PROBLEM REQUIREMENTS
Transcribe, word for word, the line containing "- **ファイルパス**: ディレクトリパスは正しく指定してください。存在しないパスを指定するとエラーが発生します。" and each line following it through the end of the listing below. Omit all other lines.

TASK MATERIAL

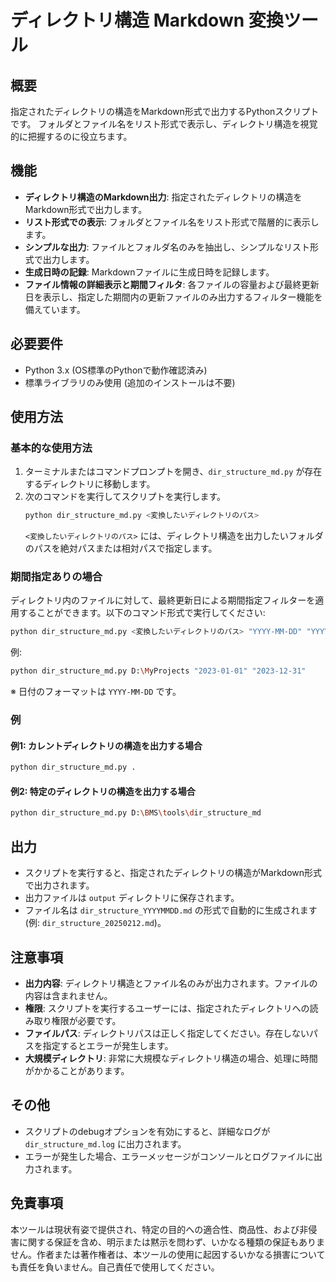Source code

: # ディレクトリ構造 Markdown 変換ツール

## 概要
指定されたディレクトリの構造をMarkdown形式で出力するPythonスクリプトです。
フォルダとファイル名をリスト形式で表示し、ディレクトリ構造を視覚的に把握するのに役立ちます。

## 機能

- **ディレクトリ構造のMarkdown出力**: 指定されたディレクトリの構造をMarkdown形式で出力します。
- **リスト形式での表示**: フォルダとファイル名をリスト形式で階層的に表示します。
- **シンプルな出力**: ファイルとフォルダ名のみを抽出し、シンプルなリスト形式で出力します。
- **生成日時の記録**: Markdownファイルに生成日時を記録します。
- **ファイル情報の詳細表示と期間フィルタ**: 各ファイルの容量および最終更新日を表示し、指定した期間内の更新ファイルのみ出力するフィルター機能を備えています。

## 必要要件

- Python 3.x (OS標準のPythonで動作確認済み)
- 標準ライブラリのみ使用 (追加のインストールは不要)

## 使用方法

### 基本的な使用方法

1. ターミナルまたはコマンドプロンプトを開き、`dir_structure_md.py` が存在するディレクトリに移動します。
2. 次のコマンドを実行してスクリプトを実行します。
   ```bash
   python dir_structure_md.py <変換したいディレクトリのパス>
   ```
   `<変換したいディレクトリのパス>` には、ディレクトリ構造を出力したいフォルダのパスを絶対パスまたは相対パスで指定します。

### 期間指定ありの場合

ディレクトリ内のファイルに対して、最終更新日による期間指定フィルターを適用することができます。以下のコマンド形式で実行してください:

```bash
python dir_structure_md.py <変換したいディレクトリのパス> "YYYY-MM-DD" "YYYY-MM-DD"
```

例:
```bash
python dir_structure_md.py D:\MyProjects "2023-01-01" "2023-12-31"
```

※ 日付のフォーマットは `YYYY-MM-DD` です。

### 例

#### 例1: カレントディレクトリの構造を出力する場合
```bash
python dir_structure_md.py .
```

#### 例2: 特定のディレクトリの構造を出力する場合
```bash
python dir_structure_md.py D:\BMS\tools\dir_structure_md
```

## 出力

- スクリプトを実行すると、指定されたディレクトリの構造がMarkdown形式で出力されます。
- 出力ファイルは `output` ディレクトリに保存されます。
- ファイル名は `dir_structure_YYYYMMDD.md` の形式で自動的に生成されます (例: `dir_structure_20250212.md`)。

## 注意事項

- **出力内容**:  ディレクトリ構造とファイル名のみが出力されます。ファイルの内容は含まれません。
- **権限**: スクリプトを実行するユーザーには、指定されたディレクトリへの読み取り権限が必要です。
- **ファイルパス**: ディレクトリパスは正しく指定してください。存在しないパスを指定するとエラーが発生します。
- **大規模ディレクトリ**:  非常に大規模なディレクトリ構造の場合、処理に時間がかかることがあります。

## その他

- スクリプトのdebugオプションを有効にすると、詳細なログが `dir_structure_md.log` に出力されます。
- エラーが発生した場合、エラーメッセージがコンソールとログファイルに出力されます。

## 免責事項

本ツールは現状有姿で提供され、特定の目的への適合性、商品性、および非侵害に関する保証を含め、明示または黙示を問わず、いかなる種類の保証もありません。作者または著作権者は、本ツールの使用に起因するいかなる損害についても責任を負いません。自己責任で使用してください。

TASK ANSWER
- **ファイルパス**: ディレクトリパスは正しく指定してください。存在しないパスを指定するとエラーが発生します。
- **大規模ディレクトリ**:  非常に大規模なディレクトリ構造の場合、処理に時間がかかることがあります。

## その他

- スクリプトのdebugオプションを有効にすると、詳細なログが `dir_structure_md.log` に出力されます。
- エラーが発生した場合、エラーメッセージがコンソールとログファイルに出力されます。

## 免責事項

本ツールは現状有姿で提供され、特定の目的への適合性、商品性、および非侵害に関する保証を含め、明示または黙示を問わず、いかなる種類の保証もありません。作者または著作権者は、本ツールの使用に起因するいかなる損害についても責任を負いません。自己責任で使用してください。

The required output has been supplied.